Risk of second breast cancer

Studies that have examined risk of a second invasive or in situ breast cancer are summarized in Table 4. Four [79,90-92] of the five [79,90-93] studies show an increased risk of a second cancer in the ipsilateral breast, and three [90,91,93] of the five show an increased risk in the contralateral breast. Only one [79] of the three [79,91,93] studies to examine the potential modifying role of radiation therapy found evidence that risk of a second breast cancer was higher in those who did not receive radiation.

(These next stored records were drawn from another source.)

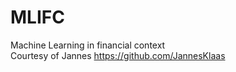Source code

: # MLIFC
Machine Learning in financial context</br>
Courtesy of Jannes https://github.com/JannesKlaas

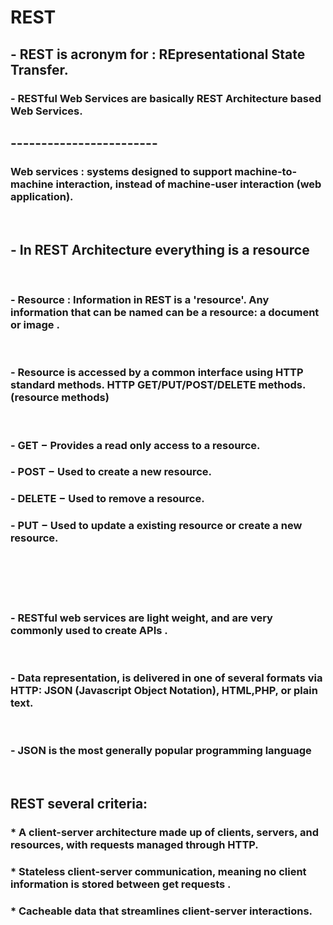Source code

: # REST

## - REST is acronym for : REpresentational State Transfer.

### - RESTful Web Services are basically REST Architecture based Web Services.

## ------------------------

### Web services : systems designed to support  machine-to-machine interaction, instead of machine-user interaction (web application).

<br>

## - In REST Architecture everything is a resource

<br>

### - Resource : Information in REST is a 'resource'. Any information that can be named can be a resource: a document or image .

<br>

### - Resource is accessed by a common interface using HTTP standard methods. HTTP GET/PUT/POST/DELETE methods. (resource methods) 

<br>

### - GET − Provides a read only access to a resource.

### - POST − Used to create a new resource.

### - DELETE − Used to remove a resource.

### - PUT − Used to update a existing resource or create a new resource.


<br> 
<br> 
<br> 
<br> 

### - RESTful web services are light weight, and are very commonly used to create APIs .

<br>

### - Data representation, is delivered in one of several formats via HTTP: JSON (Javascript Object Notation), HTML,PHP, or plain text.

<br>


### - JSON is the most generally popular programming language


<br>


## REST several criteria:

### * A client-server architecture made up of clients, servers, and resources, with requests managed through HTTP.

### * Stateless client-server communication, meaning no client information is stored between get requests .

### * Cacheable data that streamlines client-server interactions.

Women with higher density have been shown to have a higher risk of dying from breast cancer compared with those with lower density, but this is due largely to the increased breast cancer incidence associated with density [73,94]. In terms of survival after a breast cancer diagnosis, one study reported a non-significant trend to better survival in women with dense breasts [68], and another reported that women with mixed/dense breasts had a significantly lower risk of death from any cause or from breast cancer specifically (case fatality rates of 60% and 53%, respectively) compared with women with fatty breasts [73].

Summary

There is now extensive evidence that extensive PMD is a strong risk factor for breast cancer and is associated with large relative and attributable risks for the disease. As discussed above (in the 'Breast cancer prevention trials' section), unlike most breast cancer risk factors, PMD can be changed. Work now in progress is likely to improve measurement of PMD, understanding of the genetics and biological basis of the association of PMD with breast cancer risk, and the clinical significance of change in PMD. Future prospects for the application of PMD include improvements in mammographic screening, risk prediction in individuals, breast cancer prevention research, and clinical decision making.

Abbreviations

BI-RADS: Breast Imaging-Reporting and Data System; CI: confidence interval; CLL: columnar cell lesion; DCIS: ductal carcinoma in situ; ER: estrogen receptor; IBIS: International Breast Cancer Intervention Study; IGF-I: insulin-like growth factor I; MR: magnetic resonance; OR: odds ratio; PMD: percent mammographic density; UST: ultrasound tomography.

Competing interests

MJY is a founding partner of, and holds shares in, Matakina Technology (Wellington, New Zealand), a company that develops software for measurement of breast density. The other authors declare that they have no competing interests.